Mr Grieve indicated that the final text of the amendment tabled in the House of Lords at the last possible moment on Thursday had been changed from the wording which he believed had been agreed earlier in the day.
He told PA: "After what had been a very sensible negotiation, I thought we had an agreement, and at the last moment, part of the text was changed to make the final motion unamendable if there isn't a deal by the end of January 21.”
"I think it is unacceptable because it seems to me to be contrary to what the whole intention was behind this whole amendment."
Mr Grieve previously tabled his own proposals, which would have allowed Parliament to dictate the next steps the Government should take if no deal was reached by the end of February. This was seen as a means for MPs to ensure that the UK did not crash out of the EU without a deal.
However, the Grieve amendment was not put to a vote on Tuesday, after would-be rebels accepted "personal assurances" from the PM that a compromise would be found.
Instead, the majority of the pro-EU Tories backed the Government in voting down a Lords amendment to give them the power to tell ministers to go back to Brussels and renegotiate.

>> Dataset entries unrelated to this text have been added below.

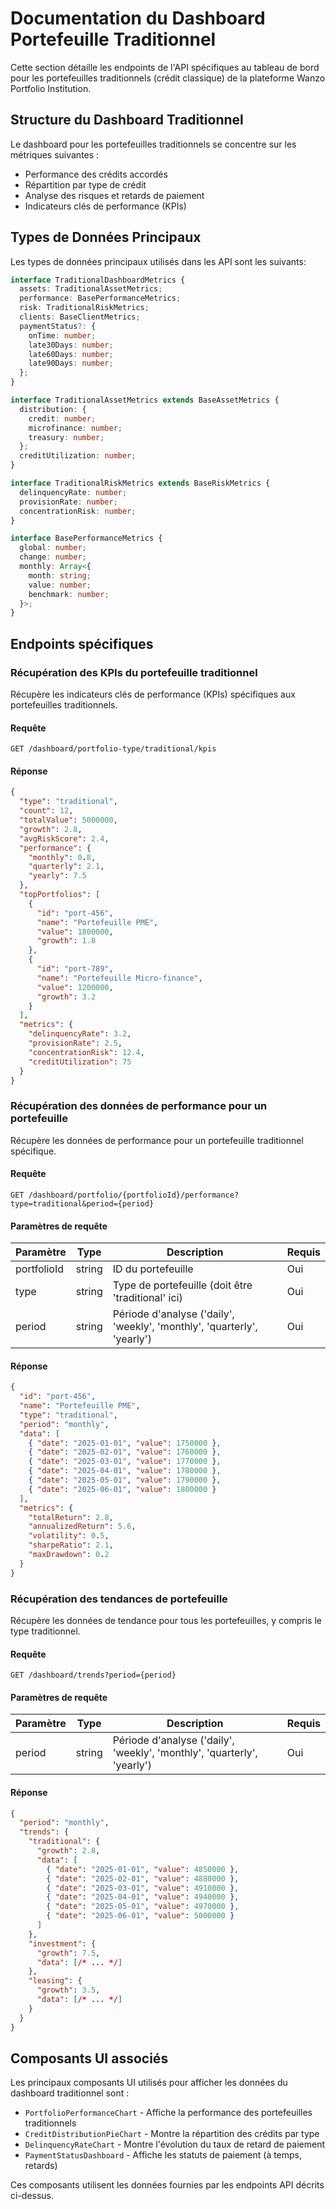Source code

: # Documentation du Dashboard Portefeuille Traditionnel

Cette section détaille les endpoints de l'API spécifiques au tableau de bord pour les portefeuilles traditionnels (crédit classique) de la plateforme Wanzo Portfolio Institution.

## Structure du Dashboard Traditionnel

Le dashboard pour les portefeuilles traditionnels se concentre sur les métriques suivantes :
- Performance des crédits accordés
- Répartition par type de crédit
- Analyse des risques et retards de paiement
- Indicateurs clés de performance (KPIs)

## Types de Données Principaux

Les types de données principaux utilisés dans les API sont les suivants:

```typescript
interface TraditionalDashboardMetrics {
  assets: TraditionalAssetMetrics;
  performance: BasePerformanceMetrics;
  risk: TraditionalRiskMetrics;
  clients: BaseClientMetrics;
  paymentStatus?: {
    onTime: number;
    late30Days: number;
    late60Days: number;
    late90Days: number;
  };
}

interface TraditionalAssetMetrics extends BaseAssetMetrics {
  distribution: {
    credit: number;
    microfinance: number;
    treasury: number;
  };
  creditUtilization: number;
}

interface TraditionalRiskMetrics extends BaseRiskMetrics {
  delinquencyRate: number;
  provisionRate: number;
  concentrationRisk: number;
}

interface BasePerformanceMetrics {
  global: number;
  change: number;
  monthly: Array<{
    month: string;
    value: number;
    benchmark: number;
  }>;
}
```

## Endpoints spécifiques

### Récupération des KPIs du portefeuille traditionnel

Récupère les indicateurs clés de performance (KPIs) spécifiques aux portefeuilles traditionnels.

#### Requête

```
GET /dashboard/portfolio-type/traditional/kpis
```

#### Réponse

```json
{
  "type": "traditional",
  "count": 12,
  "totalValue": 5000000,
  "growth": 2.8,
  "avgRiskScore": 2.4,
  "performance": {
    "monthly": 0.8,
    "quarterly": 2.1,
    "yearly": 7.5
  },
  "topPortfolios": [
    {
      "id": "port-456",
      "name": "Portefeuille PME",
      "value": 1800000,
      "growth": 1.8
    },
    {
      "id": "port-789",
      "name": "Portefeuille Micro-finance",
      "value": 1200000,
      "growth": 3.2
    }
  ],
  "metrics": {
    "delinquencyRate": 3.2,
    "provisionRate": 2.5,
    "concentrationRisk": 12.4,
    "creditUtilization": 75
  }
}
```

### Récupération des données de performance pour un portefeuille

Récupère les données de performance pour un portefeuille traditionnel spécifique.

#### Requête

```
GET /dashboard/portfolio/{portfolioId}/performance?type=traditional&period={period}
```

#### Paramètres de requête

| Paramètre   | Type   | Description | Requis |
|-------------|--------|-------------|--------|
| portfolioId | string | ID du portefeuille | Oui |
| type        | string | Type de portefeuille (doit être 'traditional' ici) | Oui |
| period      | string | Période d'analyse ('daily', 'weekly', 'monthly', 'quarterly', 'yearly') | Oui |

#### Réponse

```json
{
  "id": "port-456",
  "name": "Portefeuille PME",
  "type": "traditional",
  "period": "monthly",
  "data": [
    { "date": "2025-01-01", "value": 1750000 },
    { "date": "2025-02-01", "value": 1760000 },
    { "date": "2025-03-01", "value": 1770000 },
    { "date": "2025-04-01", "value": 1780000 },
    { "date": "2025-05-01", "value": 1790000 },
    { "date": "2025-06-01", "value": 1800000 }
  ],
  "metrics": {
    "totalReturn": 2.8,
    "annualizedReturn": 5.6,
    "volatility": 0.5,
    "sharpeRatio": 2.1,
    "maxDrawdown": 0.2
  }
}
```

### Récupération des tendances de portefeuille

Récupère les données de tendance pour tous les portefeuilles, y compris le type traditionnel.

#### Requête

```
GET /dashboard/trends?period={period}
```

#### Paramètres de requête

| Paramètre | Type   | Description | Requis |
|-----------|--------|-------------|--------|
| period    | string | Période d'analyse ('daily', 'weekly', 'monthly', 'quarterly', 'yearly') | Oui |

#### Réponse

```json
{
  "period": "monthly",
  "trends": {
    "traditional": {
      "growth": 2.8,
      "data": [
        { "date": "2025-01-01", "value": 4850000 },
        { "date": "2025-02-01", "value": 4880000 },
        { "date": "2025-03-01", "value": 4910000 },
        { "date": "2025-04-01", "value": 4940000 },
        { "date": "2025-05-01", "value": 4970000 },
        { "date": "2025-06-01", "value": 5000000 }
      ]
    },
    "investment": {
      "growth": 7.5,
      "data": [/* ... */]
    },
    "leasing": {
      "growth": 3.5,
      "data": [/* ... */]
    }
  }
}
```

## Composants UI associés

Les principaux composants UI utilisés pour afficher les données du dashboard traditionnel sont :

- `PortfolioPerformanceChart` - Affiche la performance des portefeuilles traditionnels
- `CreditDistributionPieChart` - Montre la répartition des crédits par type
- `DelinquencyRateChart` - Montre l'évolution du taux de retard de paiement
- `PaymentStatusDashboard` - Affiche les statuts de paiement (à temps, retards)

Ces composants utilisent les données fournies par les endpoints API décrits ci-dessus.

Now Conservative peer Viscount Hailsham has re-tabled Mr Grieve's amendment in the House of Lords, setting the scene for a fresh Government defeat when the Bill returns to the Second Chamber on Monday.
The row sets up the very real possibility of defeat for the Prime Minister as the EU Withdrawal Bill bounces between the Lords and Commons in the process of "parliamentary ping-pong" over the coming weeks, ahead of a crunch summit of European leaders in Brussels on June 28.
Pro-EU Tories were quick to voice their anger.
Shortly before the text of the amendment was tabled, former minister Anna Soubry tweeted to say that "deal or no deal Parliament will have a meaningful vote and ... there will be no hard Brexit".
But following the release of the Government's proposals, she said: "I understand the Government has tabled an amendment that has not been agreed by Dominic Grieve. Grateful for the conversations but without consultation what was agreed earlier today has been changed."
And Sarah Wollaston tweeted: "So just to be clear we are now going to have to amend the 'unamendable' after the agreed amendable amendment acquired a sneaky sting in the tail.”
"Would be funny if only it wasn't such a serious issue, Preventing the most destructive Brexit matters to the majority in Parliament... The majority of MPs will not support a cliff-edge no-deal Brexit & will insist on a meaningful vote.”
Shadow Brexit secretary Sir Keir Starmer said: "The Government's amendment is simply not good enough.”
"Theresa May has gone back on her word and offered an amendment that takes the meaning out of the meaningful vote. Parliament cannot - and should not - accept it."
Liberal Democrat Brexit spokesman Tom Brake said: "It appears Theresa May has been caught red-handed making conflicting offers to Tory rebels and hard-right Brexiters. It was clear she couldn't keep both promises - we are now finding out which lie she was telling.
"The Prime Minister should be left in no doubt; any attempt to water down her promise to give Parliament a 'meaningful vote' will end with MPs forcing a defeat on her.
"This meaningful vote must be comprehensive and offer the possibility of MPs putting the deal to the people.
"Ultimately, this saga demonstrates that the Tories are more interested in party unity than the country. They cannot be trusted with Brexit. The people must be given the final say on the deal, and an opportunity to Exit from Brexit."